Healionics Scores $2.6M Angel Backing to Promote Healing Around Medical Devices

Good news this morning from Redmond, WA-based Healionics. The company, which develops technology to promote healing around implantable medical devices, has raised $2.6 million in a second round of angel financing.

The cash comes from some of the Northwest’s biggest angel networks, including the Alliance of Angels, Bellingham Angels, Keiretsu, Tacoma Angel Network, and Zino Society. This is the second round of financing this year for Healionics, which pulled in $1.7 million in an earlier round in January.

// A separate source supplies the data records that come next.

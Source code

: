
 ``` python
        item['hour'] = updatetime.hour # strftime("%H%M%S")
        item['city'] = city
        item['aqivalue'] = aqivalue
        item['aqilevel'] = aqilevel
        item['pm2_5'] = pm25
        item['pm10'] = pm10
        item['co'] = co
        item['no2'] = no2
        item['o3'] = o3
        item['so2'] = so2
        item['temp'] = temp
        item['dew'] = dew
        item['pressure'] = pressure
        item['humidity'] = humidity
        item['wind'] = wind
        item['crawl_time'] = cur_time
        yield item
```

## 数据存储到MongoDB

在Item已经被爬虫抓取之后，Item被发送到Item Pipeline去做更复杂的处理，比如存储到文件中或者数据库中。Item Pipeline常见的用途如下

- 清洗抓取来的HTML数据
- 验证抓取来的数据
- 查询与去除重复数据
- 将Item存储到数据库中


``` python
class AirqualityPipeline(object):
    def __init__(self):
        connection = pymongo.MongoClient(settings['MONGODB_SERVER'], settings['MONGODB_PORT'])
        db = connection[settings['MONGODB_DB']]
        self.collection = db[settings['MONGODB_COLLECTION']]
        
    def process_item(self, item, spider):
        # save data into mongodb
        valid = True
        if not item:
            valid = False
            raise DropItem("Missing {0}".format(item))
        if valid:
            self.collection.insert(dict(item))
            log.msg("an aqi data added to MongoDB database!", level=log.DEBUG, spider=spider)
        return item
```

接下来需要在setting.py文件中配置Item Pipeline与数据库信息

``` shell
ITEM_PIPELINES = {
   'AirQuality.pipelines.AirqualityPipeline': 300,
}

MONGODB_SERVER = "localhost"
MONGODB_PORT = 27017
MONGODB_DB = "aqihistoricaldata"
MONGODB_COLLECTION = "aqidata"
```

Healionics, founded in 2007, has its roots in technology developed over almost a decade at the University of Washington by the prolific bioengineering professor, Buddy Ratner (an Xconomist). The company is developing a bioengineered material, called STAR, that has lots of pores that allow blood vessels and other tissues to grow and promote healing around an implanted medical device, like a pacemaker, for instance. The company has had a busy year since getting the first wad of cash. It has nailed down 14 commercial research agreements with partners who want this technology for a wide range of devices for obesity, diabetes monitoring, wound care, human aesthetics like breast implants, and doing infusions. Back in September, I wrote about one deal with Chandler, AZ-based TR BioSurgical, which is using the Healionics method for a glaucoma implant for dogs. That transaction could bring $10 million in revenue for Healionics.

“We are pretty pleased to have done this, considering what’s going on with the economy,” said CEO Robert Brown, in a phone interview. The cash will be used to plow ahead toward company goals of doing additional animal studies, and developing a degradable form of STAR material that will be more versatile, he said.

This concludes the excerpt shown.